• Task directions: Would you count the lines in the entries below that contain "Bear"? Reply with the number only.

Data shown section start

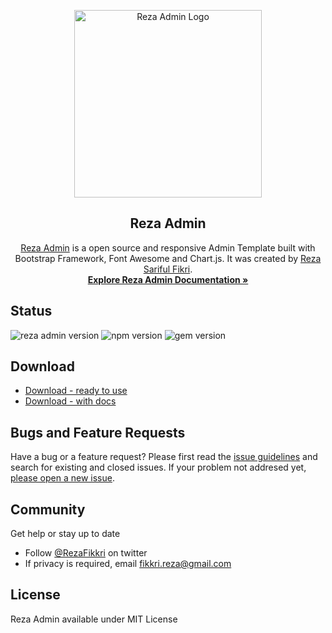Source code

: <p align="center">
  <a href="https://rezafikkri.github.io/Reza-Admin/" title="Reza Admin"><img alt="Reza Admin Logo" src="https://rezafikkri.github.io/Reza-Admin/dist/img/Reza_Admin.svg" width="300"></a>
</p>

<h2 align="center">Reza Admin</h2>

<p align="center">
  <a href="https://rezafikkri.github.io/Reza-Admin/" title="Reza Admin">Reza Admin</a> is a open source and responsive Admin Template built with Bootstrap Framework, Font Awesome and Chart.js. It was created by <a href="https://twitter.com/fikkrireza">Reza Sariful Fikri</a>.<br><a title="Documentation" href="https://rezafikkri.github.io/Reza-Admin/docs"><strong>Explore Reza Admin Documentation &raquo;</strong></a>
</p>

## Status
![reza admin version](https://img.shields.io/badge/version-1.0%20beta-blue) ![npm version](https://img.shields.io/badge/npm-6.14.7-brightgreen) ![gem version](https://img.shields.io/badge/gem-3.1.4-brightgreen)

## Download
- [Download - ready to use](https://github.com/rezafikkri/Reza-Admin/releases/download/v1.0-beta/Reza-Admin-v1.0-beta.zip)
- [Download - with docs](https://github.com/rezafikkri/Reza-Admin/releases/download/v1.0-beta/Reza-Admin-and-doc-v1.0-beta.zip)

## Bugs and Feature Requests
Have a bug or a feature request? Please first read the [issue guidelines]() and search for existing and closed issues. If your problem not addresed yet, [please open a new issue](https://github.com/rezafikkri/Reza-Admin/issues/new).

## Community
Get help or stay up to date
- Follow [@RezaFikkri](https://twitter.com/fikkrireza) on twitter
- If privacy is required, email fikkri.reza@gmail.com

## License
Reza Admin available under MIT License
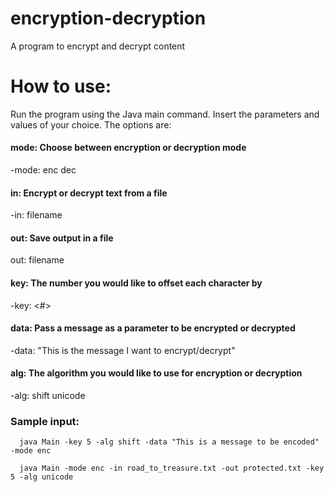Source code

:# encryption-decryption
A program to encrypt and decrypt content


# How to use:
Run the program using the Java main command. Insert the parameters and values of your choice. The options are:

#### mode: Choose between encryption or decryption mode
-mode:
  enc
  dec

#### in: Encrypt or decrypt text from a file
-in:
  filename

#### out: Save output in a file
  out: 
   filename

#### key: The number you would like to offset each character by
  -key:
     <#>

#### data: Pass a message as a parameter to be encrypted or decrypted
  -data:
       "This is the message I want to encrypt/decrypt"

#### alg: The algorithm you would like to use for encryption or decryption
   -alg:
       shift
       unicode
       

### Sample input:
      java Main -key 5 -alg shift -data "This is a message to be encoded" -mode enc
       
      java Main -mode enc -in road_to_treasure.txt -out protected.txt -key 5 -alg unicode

Data shown section end
Data shown section start

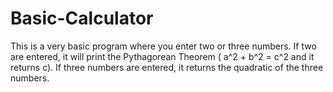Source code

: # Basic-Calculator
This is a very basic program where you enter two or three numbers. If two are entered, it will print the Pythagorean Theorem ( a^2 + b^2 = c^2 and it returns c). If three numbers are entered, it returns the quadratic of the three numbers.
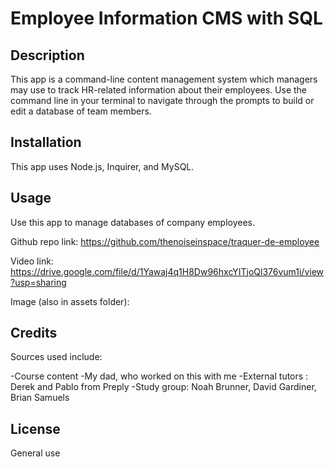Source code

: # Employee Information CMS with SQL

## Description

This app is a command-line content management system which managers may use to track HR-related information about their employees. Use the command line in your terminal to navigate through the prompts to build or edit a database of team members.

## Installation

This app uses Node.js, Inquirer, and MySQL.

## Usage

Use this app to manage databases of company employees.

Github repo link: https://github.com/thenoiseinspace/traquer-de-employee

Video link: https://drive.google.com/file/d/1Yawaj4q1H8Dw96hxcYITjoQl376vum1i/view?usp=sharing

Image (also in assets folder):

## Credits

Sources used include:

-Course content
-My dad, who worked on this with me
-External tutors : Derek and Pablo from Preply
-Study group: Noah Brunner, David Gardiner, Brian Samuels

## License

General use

Data shown section end
Data shown section start

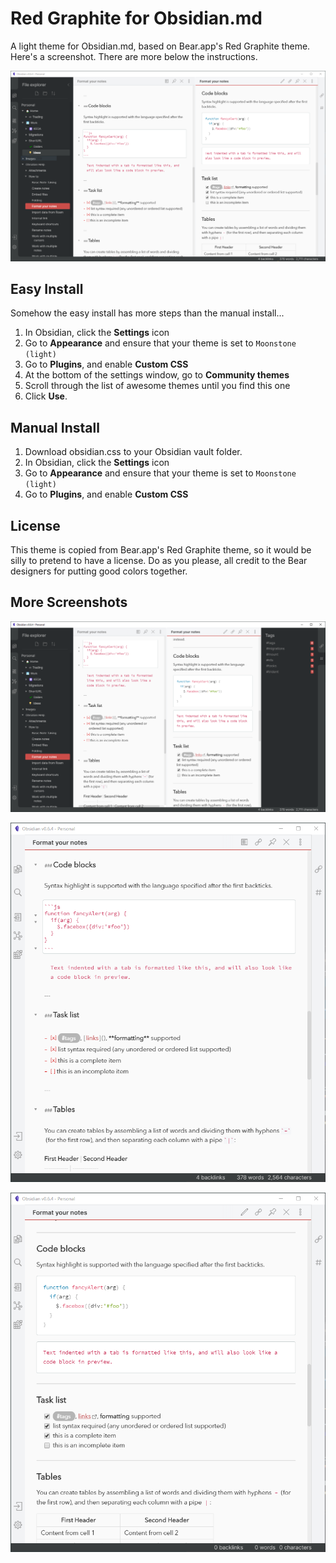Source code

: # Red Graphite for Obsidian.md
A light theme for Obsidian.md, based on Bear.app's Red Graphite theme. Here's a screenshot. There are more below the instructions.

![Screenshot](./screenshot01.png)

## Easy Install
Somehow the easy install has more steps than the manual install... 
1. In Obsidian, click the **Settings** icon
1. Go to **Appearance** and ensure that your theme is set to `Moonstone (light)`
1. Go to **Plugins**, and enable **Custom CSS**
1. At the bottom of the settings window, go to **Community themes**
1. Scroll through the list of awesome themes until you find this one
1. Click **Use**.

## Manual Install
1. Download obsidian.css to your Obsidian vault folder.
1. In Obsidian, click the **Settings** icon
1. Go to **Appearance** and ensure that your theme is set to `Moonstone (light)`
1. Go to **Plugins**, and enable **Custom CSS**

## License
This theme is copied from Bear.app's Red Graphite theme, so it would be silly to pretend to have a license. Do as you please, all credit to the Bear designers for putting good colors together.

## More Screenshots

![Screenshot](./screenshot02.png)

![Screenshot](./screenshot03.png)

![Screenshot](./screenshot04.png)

Data shown section end

• Exercise answer: 2